L'étude, publiée dans la revue Biologie actuelle, est le premier à révéler les effets d'un conflit de guerre en cours sur la migration d'un oiseau en voie de disparition – l'aigle tacheté est classé comme vulnérable par l'Union internationale pour la conservation de la nature (UICN) -.

« Les conflits armés peuvent avoir des impacts considérables sur l'environnement, y compris des changements dans le comportement des animaux. Notre étude en fournit la première preuve quantitative, démontrant comment Les aigles migrateurs faisaient des détours pour éviter les conflits et passaient moins de temps à faire le plein sur les sites d'escale.« , explique Charlie Russell, chercheur à l'Université d'East Anglia (Royaume-Uni) et co-auteur de l'étude. Ses travaux, ajoute-t-il, « indiquent également qu'au-delà des guerres, il existe potentiellement de nombreuses activités humaines susceptibles de changer ou de changer. affecter le comportement des animaux ».

L'objectif de la mise en place de dispositifs de suivi de ces oiseaux de proie, qui ont une envergure d'environ 160 centimètres, était d'identifier les zones importantes pour cette espèce afin de développer des programmes de conservation. Le 3 mars 2022, soit 10 jours après le début de la guerre en Ukraine, le premier des 21 aigles tachetés marqués a traversé la frontière ukrainienne au cours de sa migration habituelle. Le conflit s'était alors étendu de Kiev et des régions orientales à la plupart des grandes villes du pays.

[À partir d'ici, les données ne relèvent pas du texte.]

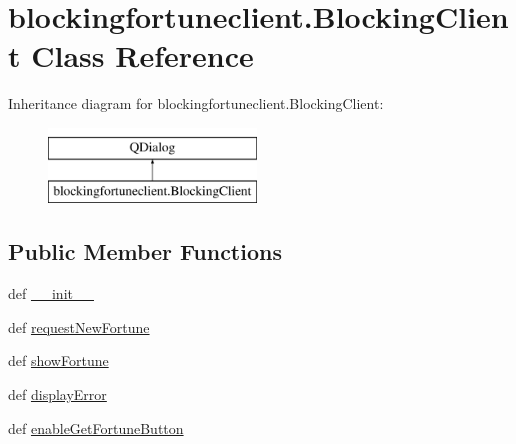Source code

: \hypertarget{classblockingfortuneclient_1_1BlockingClient}{}\section{blockingfortuneclient.\+Blocking\+Client Class Reference}
\label{classblockingfortuneclient_1_1BlockingClient}
Inheritance diagram for blockingfortuneclient.\+Blocking\+Client\+:\begin{figure}[H]
\begin{center}
\leavevmode
\includegraphics[height=2.000000cm]{classblockingfortuneclient_1_1BlockingClient}
\end{center}
\end{figure}
\subsection*{Public Member Functions}
\begin{DoxyCompactItemize}
\item 
def \hyperlink{classblockingfortuneclient_1_1BlockingClient_afc07b5dbda37d136771b10b8fb4c30fd}{\+\_\+\+\_\+init\+\_\+\+\_\+}
\item 
def \hyperlink{classblockingfortuneclient_1_1BlockingClient_a6f73ad493cd9ef92aa8acd0788baa520}{request\+New\+Fortune}
\item 
def \hyperlink{classblockingfortuneclient_1_1BlockingClient_a674c4e36e1b394e4661c37056e2964e9}{show\+Fortune}
\item 
def \hyperlink{classblockingfortuneclient_1_1BlockingClient_a18939820b80373a35b6ce6fecaceca66}{display\+Error}
\item 
def \hyperlink{classblockingfortuneclient_1_1BlockingClient_a2b0422c5799390f8d7c1d9e9c4d092de}{enable\+Get\+Fortune\+Button}
\end{DoxyCompactItemize}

« Nous ne nous attendions pas à suivre ces oiseaux alors qu'ils migraient à travers une zone de conflit actif », explique Russell. Cependant, ils ont rapidement vu une opportunité de documenter comment une guerre peut affecter ces oiseaux de proie. Et comme les années précédentes ils avaient collecté des données sur leurs habitudes migratoires, ils ont décidé de les comparer avec ce qu’ils pourraient collecter tout au long de 2022, alors que le conflit était en cours.

Eh bien, ils ont découvert que Depuis le début de la guerre, les aigles ont moins utilisé les endroits où ils s'arrêtaient habituellement, et qui sont essentiels pour gagner en force. Lors des arrêts qu'ils font au cours de leur long voyage, ils mangent, boivent et cherchent un abri. De plus, les scientifiques ont constaté qu'ils s'écartaient de leurs itinéraires habituels, parcourant plus de kilomètres que les autres années.

Plus précisément, ils ont documenté comment atteindre leurs sites de reproduction, les oiseaux ont volé plus loin et selon des itinéraires moins directs, parcourant en moyenne 85 kilomètres de plus que d'habitude. Ils ont mis plus de temps à réaliser le voyage : les femelles ont passé 246 heures, contre 193 heures en période de paix, et Les hommes y ont consacré 181 heures, contre 125 heures en temps de non-guerre. Les mâles voyageaient également plus lentement que lors des migrations d'avant le début de la guerre.

Un autre résultat est que moins d'oiseaux se sont arrêtés en Ukraine avant de retourner dans leurs aires de reproduction : seulement 30 % (six sur 19) se sont arrêtés, contre 90 % (18 sur 20) qui l'ont fait en 2018-2021. Et certains sites de halte importants, comme la Polésie ukrainienne, n’ont été fréquentés par aucun oiseau en 2022.

En optant pour des itinéraires plus longs, ils arrivent plus tard sur les sites de reproduction traditionnels, ce qui représente un gaspillage d'énergie. Même si tous les aigles surveillés ont survécu, les scientifiques Ils soupçonnent que ces changements ont une influence négative sur la période de reproduction.

« Ces types de perturbations peuvent avoir des impacts significatifs sur le comportement des aigles et potentiellement sur leur condition physique. Pour les individus qui se reproduisent dans ces zones, ou pour d'autres espèces moins capables de réagir aux perturbations, les impacts sont probablement beaucoup plus anciens », prévient Russell.